His hotheaded Uncle Petrol is only eight years older than Gunther and lives for the thrill of motorcycles, girls and drinking. Uncle Beefcake is the gambling brother whose addiction gets their mother’s television repossessed. Finally, lucky Uncle Koen fathers many children and wins contests to pay for all of them.

They are a handful, and it takes a firm, focused authority to keep things moving.

“It was fantastic,” enthuses Van Groeningen about the energy on set with the talented group of actors. “Even six months before we started shooting, everyone was excited about it. Everybody was looking forward to shooting this film, which has never happened to me before. They were more excited than me. They were like a bunch of hungry dogs. It pushed me to push them even farther, to go every day one step further.”

This is Van Groeningen’s third feature film. Adapted from a novel by Dimitri Verhulst, The Misfortunates is what the elder Strobbes are and what the young Gunther does not want to become: an unfortunate nobody with few ambitions and no regard for proper behavior.

Because of its nitty-gritty, intensely poetic nature, much of the film is shot in handheld, a feature that, according to this director, is “able to let the energy of the actors dominate, that’s the most important thing. It made sense for me to use it, to get the feeling that you would be part of this family.”

The people, the Strobbes, the misfortunate characters carry the film. More than anything, the fate of the film rests on the role of young Gunther, who acts as our protagonist, narrator and tour guide for the majority of the 108 minutes.

Van Groeningen saw many young actors, but is was 14-year-old Kenneth Vanbaeden who caught his eye early into the audition process. Though Vanbaeden had no previous acting experience, he portrays Gunther with a natural ease and level of professionalism not found in many young thespians.

“I thought he did an interesting job with the role, but it took me a while to realize that he was right for it,” admits the director about the shy boy who used to stammer just months before casting. “What is very strange is that he has this way of concentrating. When you ask him to do something, he concentrates, and he understands what you want from him. You can ask him to start crying, and he’ll do it. When you tell him he can stop, he just cries harder.”

The crew shot The Misfortunates in only 35 days of principal photography and on location in … well in what is supposed to be Reeveerdegem, a fictional village near the Belgian town of Aalst. In fact, Wanzele, Bavegem, Idegem and Erpe-Mere were used as shooting locations to create the scenic beauty that is essential to the story.

And what a story it is, one of unexpected romance, humor and even minute tragedy. As co-writer, Van Groeningen is used to directing his own original work based on screenplays that he finds in his head, though he admits he does not prefer writing alone.

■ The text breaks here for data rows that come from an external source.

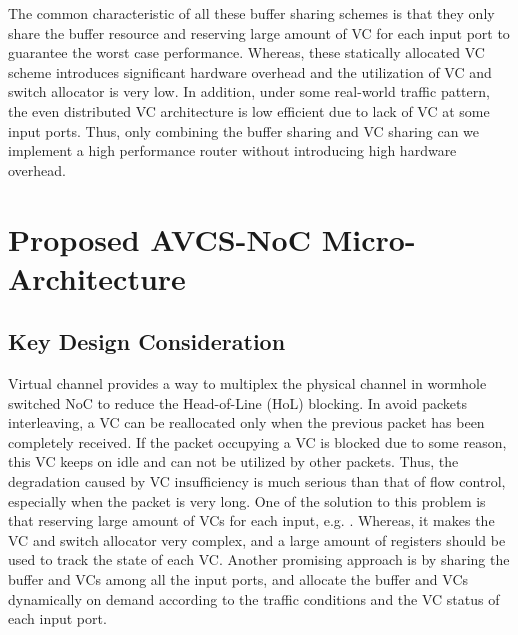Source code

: \documentclass[10pt,conference]{IEEEtran}
\begin{document}
The common characteristic of all these buffer sharing schemes is that they only share the buffer resource and reserving large amount of VC for each input port to guarantee the worst case performance. Whereas, these statically allocated VC scheme introduces significant hardware overhead and the utilization of VC and switch allocator is very low. In addition, under some real-world traffic pattern, the even distributed VC architecture is low efficient due to lack of VC at some input ports. Thus, only combining the buffer sharing and VC sharing can we implement a high performance router without introducing high hardware overhead.

\section{Proposed AVCS-NoC Micro-Architecture}\label{implemented}
\subsection{Key Design Consideration}
Virtual channel provides a way to multiplex the physical channel in wormhole switched NoC to reduce the Head-of-Line (HoL) blocking. In avoid packets interleaving, a VC can be reallocated only when the previous packet has been completely received. If the packet occupying a VC is blocked due to some reason, this VC keeps on idle and can not be utilized by other packets. Thus, the degradation caused by VC insufficiency is much serious than that of flow control, especially when the packet is very long. One of the solution to this problem is that reserving large amount of VCs for each input, e.g. \cite{NPKV06}\cite{4555894}\cite{5770788}\cite{Neishaburi:2009:RAN:1531542.1531658}\cite{6310960}. Whereas, it makes the VC and switch allocator very complex, and a large amount of registers should be used to track the state of each VC. Another promising approach is by sharing the buffer and VCs among all the input ports, and allocate the buffer and VCs dynamically on demand according to the traffic conditions and the VC status of each input port.
\end{document}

“I realized that I always need to be writing with someone,” he says with total sincerity. “I really love writing because the film gets made in my head. I think it’s a time to make it mine.”

Though it is based on a work of fictional literature, the film version sets itself apart.

“This film has its own logic,” Van Groeningen says. “It is completely different from the book, and it has its own structure. The heart and spirit of the book is in the film.”